| THE PROBLEM |
Begin with the opening line of the records and extract each line through the one holding "this creates a"; pictures are not part of the copy.

[Saved entries]
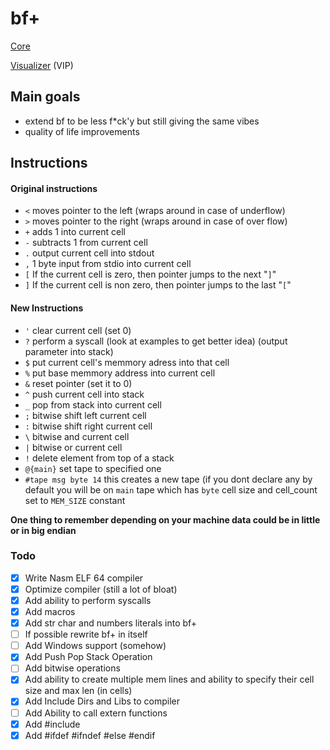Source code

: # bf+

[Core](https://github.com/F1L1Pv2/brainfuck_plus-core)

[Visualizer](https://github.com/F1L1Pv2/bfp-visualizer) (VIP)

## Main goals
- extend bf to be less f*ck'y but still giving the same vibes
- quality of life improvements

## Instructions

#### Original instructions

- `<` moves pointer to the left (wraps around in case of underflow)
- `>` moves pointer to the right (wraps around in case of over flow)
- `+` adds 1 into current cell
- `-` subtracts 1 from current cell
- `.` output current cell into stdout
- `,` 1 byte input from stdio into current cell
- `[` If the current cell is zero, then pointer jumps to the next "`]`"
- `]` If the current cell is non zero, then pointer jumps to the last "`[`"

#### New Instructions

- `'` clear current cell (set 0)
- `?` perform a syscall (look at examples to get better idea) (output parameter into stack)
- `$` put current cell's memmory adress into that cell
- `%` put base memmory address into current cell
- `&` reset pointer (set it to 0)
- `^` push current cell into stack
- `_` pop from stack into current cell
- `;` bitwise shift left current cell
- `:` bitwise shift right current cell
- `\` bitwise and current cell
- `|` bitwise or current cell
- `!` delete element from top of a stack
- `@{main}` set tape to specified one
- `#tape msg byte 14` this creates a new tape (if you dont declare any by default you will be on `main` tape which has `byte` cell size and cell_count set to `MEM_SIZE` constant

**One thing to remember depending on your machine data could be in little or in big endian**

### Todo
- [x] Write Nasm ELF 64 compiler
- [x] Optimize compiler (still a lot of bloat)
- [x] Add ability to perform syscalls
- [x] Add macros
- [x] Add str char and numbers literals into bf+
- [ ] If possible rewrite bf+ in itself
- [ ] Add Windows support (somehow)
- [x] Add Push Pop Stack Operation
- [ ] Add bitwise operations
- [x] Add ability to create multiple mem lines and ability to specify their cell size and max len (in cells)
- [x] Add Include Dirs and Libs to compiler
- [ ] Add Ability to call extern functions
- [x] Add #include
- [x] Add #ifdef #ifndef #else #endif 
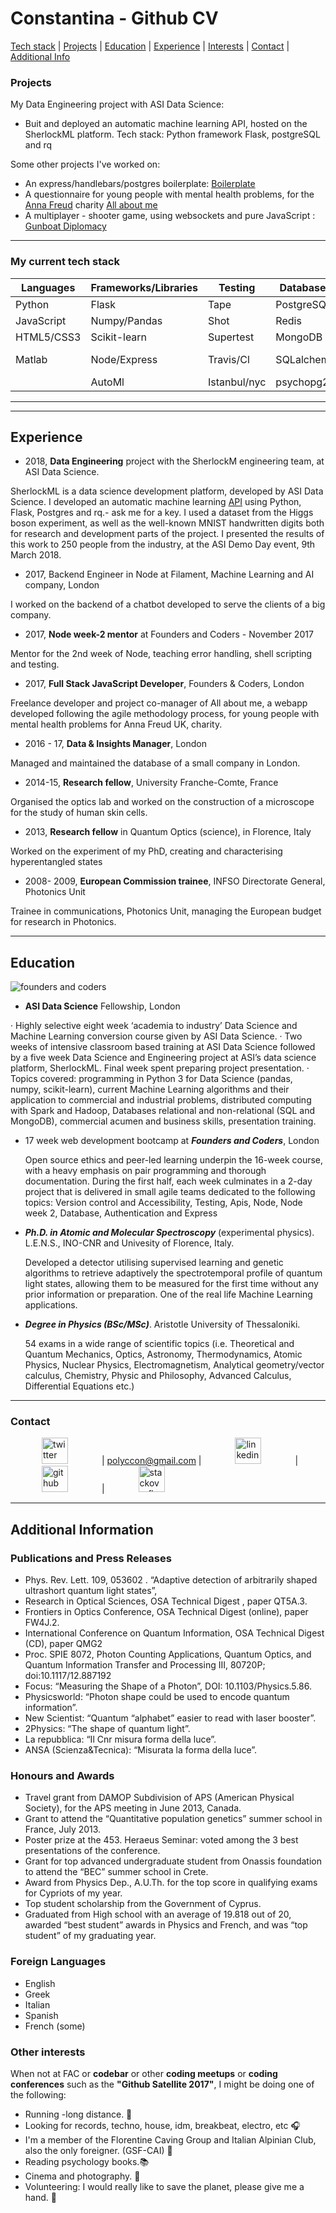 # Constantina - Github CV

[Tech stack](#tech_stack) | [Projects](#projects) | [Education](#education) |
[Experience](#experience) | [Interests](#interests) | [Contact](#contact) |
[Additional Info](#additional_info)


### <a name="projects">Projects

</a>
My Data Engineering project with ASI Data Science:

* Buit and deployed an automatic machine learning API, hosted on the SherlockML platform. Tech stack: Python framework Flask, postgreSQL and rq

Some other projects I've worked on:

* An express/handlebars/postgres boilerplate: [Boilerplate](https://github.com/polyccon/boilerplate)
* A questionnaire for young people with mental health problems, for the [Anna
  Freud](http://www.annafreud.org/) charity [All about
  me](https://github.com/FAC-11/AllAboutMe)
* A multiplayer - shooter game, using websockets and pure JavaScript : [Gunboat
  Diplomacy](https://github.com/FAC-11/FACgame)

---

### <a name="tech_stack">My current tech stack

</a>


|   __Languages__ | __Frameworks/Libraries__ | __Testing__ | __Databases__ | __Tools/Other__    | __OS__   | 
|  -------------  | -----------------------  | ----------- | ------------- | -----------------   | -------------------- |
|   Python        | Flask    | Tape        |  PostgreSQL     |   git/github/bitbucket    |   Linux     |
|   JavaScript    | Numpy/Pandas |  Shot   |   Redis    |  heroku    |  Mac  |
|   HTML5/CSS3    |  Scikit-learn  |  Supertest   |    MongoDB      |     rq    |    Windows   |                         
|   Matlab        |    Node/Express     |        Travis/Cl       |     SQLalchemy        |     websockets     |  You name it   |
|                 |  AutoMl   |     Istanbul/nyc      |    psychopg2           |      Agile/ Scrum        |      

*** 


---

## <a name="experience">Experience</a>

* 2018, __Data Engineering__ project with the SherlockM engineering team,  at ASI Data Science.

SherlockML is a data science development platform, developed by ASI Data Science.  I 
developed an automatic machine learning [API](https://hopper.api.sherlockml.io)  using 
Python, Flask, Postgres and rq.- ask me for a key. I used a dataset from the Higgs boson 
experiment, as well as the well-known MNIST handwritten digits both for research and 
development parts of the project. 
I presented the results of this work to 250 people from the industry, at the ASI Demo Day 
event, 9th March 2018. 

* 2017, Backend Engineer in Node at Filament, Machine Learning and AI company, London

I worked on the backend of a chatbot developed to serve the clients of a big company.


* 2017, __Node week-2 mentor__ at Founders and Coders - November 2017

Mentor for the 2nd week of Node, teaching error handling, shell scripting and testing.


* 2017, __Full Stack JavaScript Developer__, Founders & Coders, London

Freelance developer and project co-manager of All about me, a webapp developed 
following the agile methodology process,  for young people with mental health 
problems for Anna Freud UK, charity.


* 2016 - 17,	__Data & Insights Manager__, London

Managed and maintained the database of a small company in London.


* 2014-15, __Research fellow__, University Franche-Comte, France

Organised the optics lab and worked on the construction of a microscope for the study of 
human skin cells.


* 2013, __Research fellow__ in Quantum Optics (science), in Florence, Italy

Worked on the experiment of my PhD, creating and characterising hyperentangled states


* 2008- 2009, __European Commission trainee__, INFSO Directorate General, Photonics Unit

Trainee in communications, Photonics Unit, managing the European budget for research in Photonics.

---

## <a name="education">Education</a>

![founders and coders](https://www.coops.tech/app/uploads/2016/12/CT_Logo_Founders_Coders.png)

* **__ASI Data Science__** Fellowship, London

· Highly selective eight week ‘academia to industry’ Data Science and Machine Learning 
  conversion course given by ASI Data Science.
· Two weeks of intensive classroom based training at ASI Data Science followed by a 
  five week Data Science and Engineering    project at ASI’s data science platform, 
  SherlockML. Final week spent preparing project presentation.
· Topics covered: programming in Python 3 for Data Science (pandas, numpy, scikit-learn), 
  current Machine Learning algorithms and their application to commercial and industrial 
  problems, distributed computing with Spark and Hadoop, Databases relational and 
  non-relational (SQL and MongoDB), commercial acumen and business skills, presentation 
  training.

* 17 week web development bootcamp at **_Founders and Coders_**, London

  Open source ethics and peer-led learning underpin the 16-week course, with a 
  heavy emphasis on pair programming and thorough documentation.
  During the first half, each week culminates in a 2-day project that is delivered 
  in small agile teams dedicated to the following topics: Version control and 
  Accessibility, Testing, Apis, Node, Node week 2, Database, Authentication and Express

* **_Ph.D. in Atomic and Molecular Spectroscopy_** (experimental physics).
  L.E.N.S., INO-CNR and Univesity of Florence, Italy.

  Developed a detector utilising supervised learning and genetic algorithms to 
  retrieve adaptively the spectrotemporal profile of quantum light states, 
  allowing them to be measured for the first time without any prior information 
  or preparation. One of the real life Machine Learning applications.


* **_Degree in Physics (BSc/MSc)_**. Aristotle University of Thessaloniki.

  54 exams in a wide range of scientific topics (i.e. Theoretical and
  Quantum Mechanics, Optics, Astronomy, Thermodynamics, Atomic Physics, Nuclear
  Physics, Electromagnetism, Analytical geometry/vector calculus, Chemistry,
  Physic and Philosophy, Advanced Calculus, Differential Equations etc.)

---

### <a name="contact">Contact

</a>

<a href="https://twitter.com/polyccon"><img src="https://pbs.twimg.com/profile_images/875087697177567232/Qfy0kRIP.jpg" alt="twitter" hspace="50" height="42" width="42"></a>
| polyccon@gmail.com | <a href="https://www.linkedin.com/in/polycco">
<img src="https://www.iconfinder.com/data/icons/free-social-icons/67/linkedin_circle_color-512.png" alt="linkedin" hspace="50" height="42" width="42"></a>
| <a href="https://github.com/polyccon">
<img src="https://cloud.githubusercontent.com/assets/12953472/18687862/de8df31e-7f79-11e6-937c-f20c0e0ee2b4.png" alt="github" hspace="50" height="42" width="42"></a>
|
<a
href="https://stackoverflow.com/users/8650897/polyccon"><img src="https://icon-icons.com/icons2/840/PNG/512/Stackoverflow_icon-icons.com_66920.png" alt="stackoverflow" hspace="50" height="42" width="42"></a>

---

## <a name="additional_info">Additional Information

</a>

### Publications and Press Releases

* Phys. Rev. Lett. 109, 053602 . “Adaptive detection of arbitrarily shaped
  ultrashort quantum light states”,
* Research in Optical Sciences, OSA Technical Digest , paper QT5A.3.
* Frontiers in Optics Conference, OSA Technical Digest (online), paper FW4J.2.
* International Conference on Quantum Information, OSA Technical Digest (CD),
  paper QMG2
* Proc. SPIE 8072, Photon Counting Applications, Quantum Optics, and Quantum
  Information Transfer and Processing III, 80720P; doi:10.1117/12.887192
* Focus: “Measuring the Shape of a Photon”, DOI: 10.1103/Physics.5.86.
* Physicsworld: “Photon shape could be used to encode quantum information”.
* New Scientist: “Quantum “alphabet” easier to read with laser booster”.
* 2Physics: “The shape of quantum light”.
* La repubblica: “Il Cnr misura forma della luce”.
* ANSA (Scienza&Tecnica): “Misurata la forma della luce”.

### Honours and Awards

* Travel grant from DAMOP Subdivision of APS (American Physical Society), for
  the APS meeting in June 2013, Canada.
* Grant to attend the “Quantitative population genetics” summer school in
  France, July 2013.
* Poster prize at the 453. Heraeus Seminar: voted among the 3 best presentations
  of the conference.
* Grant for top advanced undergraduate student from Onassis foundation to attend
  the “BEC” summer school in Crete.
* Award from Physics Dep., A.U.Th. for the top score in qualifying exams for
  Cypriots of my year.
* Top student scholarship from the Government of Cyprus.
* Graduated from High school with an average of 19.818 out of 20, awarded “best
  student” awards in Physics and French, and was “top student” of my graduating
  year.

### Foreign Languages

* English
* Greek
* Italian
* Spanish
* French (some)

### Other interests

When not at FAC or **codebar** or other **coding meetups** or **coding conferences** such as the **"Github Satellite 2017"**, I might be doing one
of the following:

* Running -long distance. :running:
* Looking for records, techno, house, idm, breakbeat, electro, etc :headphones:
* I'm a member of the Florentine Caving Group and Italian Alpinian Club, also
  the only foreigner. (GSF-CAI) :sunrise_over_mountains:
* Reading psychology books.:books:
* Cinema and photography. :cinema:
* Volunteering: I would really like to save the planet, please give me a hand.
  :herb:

| RESPONSE TO THE EXERCISE |
Source code

: # bf+

[Core](https://github.com/F1L1Pv2/brainfuck_plus-core)

[Visualizer](https://github.com/F1L1Pv2/bfp-visualizer) (VIP)

## Main goals
- extend bf to be less f*ck'y but still giving the same vibes
- quality of life improvements

## Instructions

#### Original instructions

- `<` moves pointer to the left (wraps around in case of underflow)
- `>` moves pointer to the right (wraps around in case of over flow)
- `+` adds 1 into current cell
- `-` subtracts 1 from current cell
- `.` output current cell into stdout
- `,` 1 byte input from stdio into current cell
- `[` If the current cell is zero, then pointer jumps to the next "`]`"
- `]` If the current cell is non zero, then pointer jumps to the last "`[`"

#### New Instructions

- `'` clear current cell (set 0)
- `?` perform a syscall (look at examples to get better idea) (output parameter into stack)
- `$` put current cell's memmory adress into that cell
- `%` put base memmory address into current cell
- `&` reset pointer (set it to 0)
- `^` push current cell into stack
- `_` pop from stack into current cell
- `;` bitwise shift left current cell
- `:` bitwise shift right current cell
- `\` bitwise and current cell
- `|` bitwise or current cell
- `!` delete element from top of a stack
- `@{main}` set tape to specified one
- `#tape msg byte 14` this creates a new tape (if you dont declare any by default you will be on `main` tape which has `byte` cell size and cell_count set to `MEM_SIZE` constant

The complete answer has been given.